Characterizing the viral factors and host determinants that control Dengue virus infection and pathogenesis

Abstract

Background – Dengue virus is a mosquito-borne flavivirus that is the causative agent for dengue fever, which progresses to dengue shock syndrome in many patients. It is estimated that around 390 million dengue infections occur worldwide annually. But the molecular mechanisms governing the adaptation to the dual hosts and the disease progression from mild to severe form are not fully understood. Virus infection and pathogenesis are determined by both viral and host factors, and a better understanding of these determinants is important in the development of therapeutics and better disease management.

To decipher the role of viral miRNAs in dengue-induced pathogenesis.

Dengue virus 3’UTR is highly structured. It has two pseudoknots (PK), PK1 and PK2, which are duplicated structures. It has also been shown that the Dengue Virus UTRs are known to produce small miRNAs called V miRs (Viral miRNAs). The production site of one such miRNA, V miR 5, was found to be in the PK1 structure using mutational studies. Viral miRNAs such as VmiR 5 and VmiR 6 were also found to be enriched in the exosomes (extracellular vesicles) secreted by the infected cells, by which they may play a role in disease pathogenesis. Further, we showed that the production of these VmiRs is dependent on host XRN1 and Dicer proteins, and they are actively loaded into the Ago2-RISC complex. These results indicate a novel mechanism by which the virus produces miRNAs, which could suppress host immune response and contribute to virus pathogenesis.

To identify the role of RNA binding proteins in dengue virus life cycle and pathogenesis.

Dengue virus genome is flanked by 5’UTR (95nt) and 3’UTR (450nt-600nt). During the life cycle, these UTRs are known to interact with various host proteins and miRNAs. We investigated the role of these RBPs in the Detergent-resistant membranes (DRMs) in which the virus replicates upon infection. DRMs were isolated using sub-cellular fractionation followed by mass-spectrometry, which led to the identification of important RNA binding protein Human Antigen R (HuR) in the replication complex. Using in-vitro and ex-vivo assays, it was identified that the HuR protein has a binding site at the Dengue 3’UTR. HuR was further found to play a negative role in Dengue virus replication using silencing and CRISPR knock down studies. In-silico analysis showed that the binding site of HuR and PTB protein were overlapping at Dengue 3’UTR, and UV crosslinking competition assays showed that PTB (positive regulator of virus life cycle) can compete out HuR (negative regulator). The interplay between these proteins thereby regulates the virus's life cycle. Interestingly, HuR was also found to play a positive role in cap-independent translation at a later stage in the virus life cycle. Overall, our results indicated that HuR is a key player in the virus life cycle and virus-induced pathogenesis.

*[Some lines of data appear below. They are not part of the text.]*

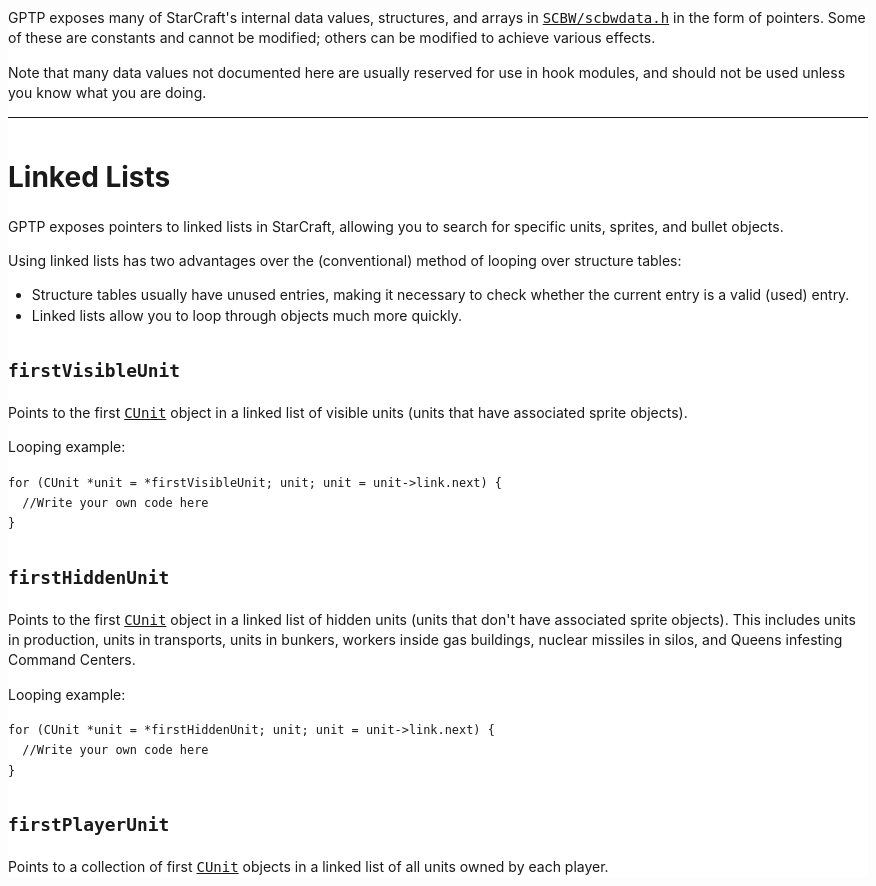 GPTP exposes many of StarCraft's internal data values, structures, and arrays in <tt><a href='http://code.google.com/p/gptp/source/browse/trunk/GPTP/src/SCBW/scbwdata.h'>SCBW/scbwdata.h</a></tt> in the form of pointers. Some of these are constants and cannot be modified; others can be modified to achieve various effects.

Note that many data values not documented here are usually reserved for use in hook modules, and should not be used unless you know what you are doing.




---


# Linked Lists #

GPTP exposes pointers to linked lists in StarCraft, allowing you to search for specific units, sprites, and bullet objects.

Using linked lists has two advantages over the (conventional) method of looping over structure tables:
  * Structure tables usually have unused entries, making it necessary to check whether the current entry is a valid (used) entry.
  * Linked lists allow you to loop through objects much more quickly.

## `firstVisibleUnit` ##

Points to the first <tt><a href='CUnit.md'>CUnit</a></tt> object in a linked list of visible units (units that have associated sprite objects).

Looping example:
```
for (CUnit *unit = *firstVisibleUnit; unit; unit = unit->link.next) {
  //Write your own code here
}
```

## `firstHiddenUnit` ##

Points to the first <tt><a href='CUnit.md'>CUnit</a></tt> object in a linked list of hidden units (units that don't have associated sprite objects). This includes units in production, units in transports, units in bunkers, workers inside gas buildings, nuclear missiles in silos, and Queens infesting Command Centers.

Looping example:
```
for (CUnit *unit = *firstHiddenUnit; unit; unit = unit->link.next) {
  //Write your own code here
}
```

## `firstPlayerUnit` ##

Points to a collection of first <tt><a href='CUnit.md'>CUnit</a></tt> objects in a linked list of all units owned by each player.
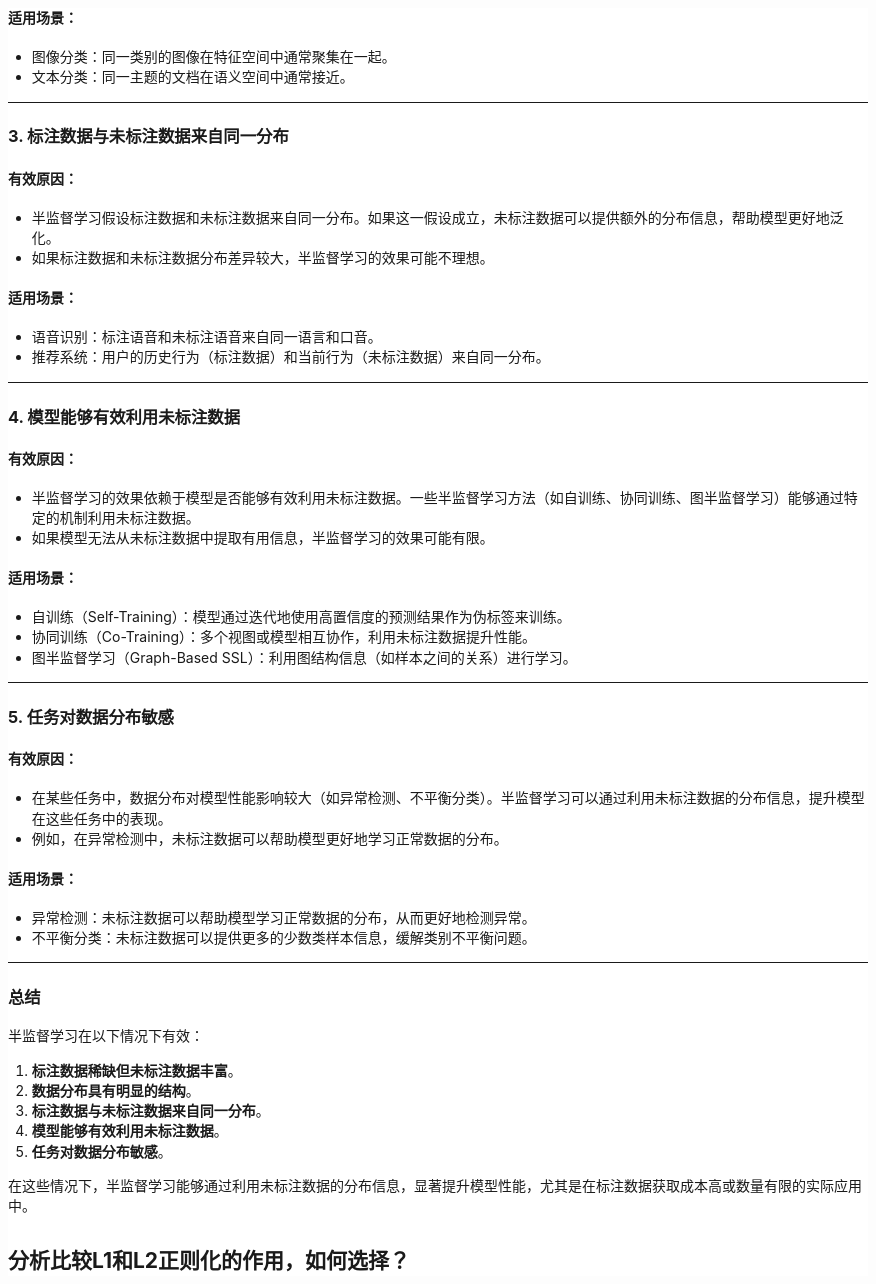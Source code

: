 #### **适用场景**：
- 图像分类：同一类别的图像在特征空间中通常聚集在一起。
- 文本分类：同一主题的文档在语义空间中通常接近。

---

### **3. 标注数据与未标注数据来自同一分布**
#### **有效原因**：
- 半监督学习假设标注数据和未标注数据来自同一分布。如果这一假设成立，未标注数据可以提供额外的分布信息，帮助模型更好地泛化。
- 如果标注数据和未标注数据分布差异较大，半监督学习的效果可能不理想。

#### **适用场景**：
- 语音识别：标注语音和未标注语音来自同一语言和口音。
- 推荐系统：用户的历史行为（标注数据）和当前行为（未标注数据）来自同一分布。

---

### **4. 模型能够有效利用未标注数据**
#### **有效原因**：
- 半监督学习的效果依赖于模型是否能够有效利用未标注数据。一些半监督学习方法（如自训练、协同训练、图半监督学习）能够通过特定的机制利用未标注数据。
- 如果模型无法从未标注数据中提取有用信息，半监督学习的效果可能有限。

#### **适用场景**：
- 自训练（Self-Training）：模型通过迭代地使用高置信度的预测结果作为伪标签来训练。
- 协同训练（Co-Training）：多个视图或模型相互协作，利用未标注数据提升性能。
- 图半监督学习（Graph-Based SSL）：利用图结构信息（如样本之间的关系）进行学习。

---

### **5. 任务对数据分布敏感**
#### **有效原因**：
- 在某些任务中，数据分布对模型性能影响较大（如异常检测、不平衡分类）。半监督学习可以通过利用未标注数据的分布信息，提升模型在这些任务中的表现。
- 例如，在异常检测中，未标注数据可以帮助模型更好地学习正常数据的分布。

#### **适用场景**：
- 异常检测：未标注数据可以帮助模型学习正常数据的分布，从而更好地检测异常。
- 不平衡分类：未标注数据可以提供更多的少数类样本信息，缓解类别不平衡问题。

---

### **总结**
半监督学习在以下情况下有效：
1. **标注数据稀缺但未标注数据丰富**。
2. **数据分布具有明显的结构**。
3. **标注数据与未标注数据来自同一分布**。
4. **模型能够有效利用未标注数据**。
5. **任务对数据分布敏感**。

在这些情况下，半监督学习能够通过利用未标注数据的分布信息，显著提升模型性能，尤其是在标注数据获取成本高或数量有限的实际应用中。

## 分析比较L1和L2正则化的作用，如何选择？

To understand the Role of secretory mRNAs in Disease progression and pathogenesis

Dengue fever has been classified into different plans based on the disease severity, i.e., PLAN A, PLAN B, and PLAN C, with PLAN C representing the patients with Dengue Shock Syndrome (DSS). The molecular mechanisms underlying this transition to a severe form of the disease are not fully understood. Also, the pathogenic role of secretory mRNAs post Dengue Virus infection has not been reported. RNA sequencing from the total RNA isolated from patient serum samples in different PLANs was done to identify the total secretory RNAs in dengue virus infection. Pathway analysis of the mRNAs showed them to play roles in Platelet Degranulation, T cell migration, and other pathways that have previously been shown to play important roles in the transition to Dengue Shock Syndrome. Post validation in patient serum samples, it was found that mRNAs such as Vinculin, TAGLN2, and ITGA2B were specifically upregulated in the serum of patients in PLAN B, which are known to play an important role in the platelet degranulation pathway. This may help us understand the mechanism by which massive thrombocytopenia occurs in severe dengue patients.

Overall, the results demonstrate how dengue viruses exploit specific host factors, adopting various strategies to modulate the viral life cycle and pathogenesis.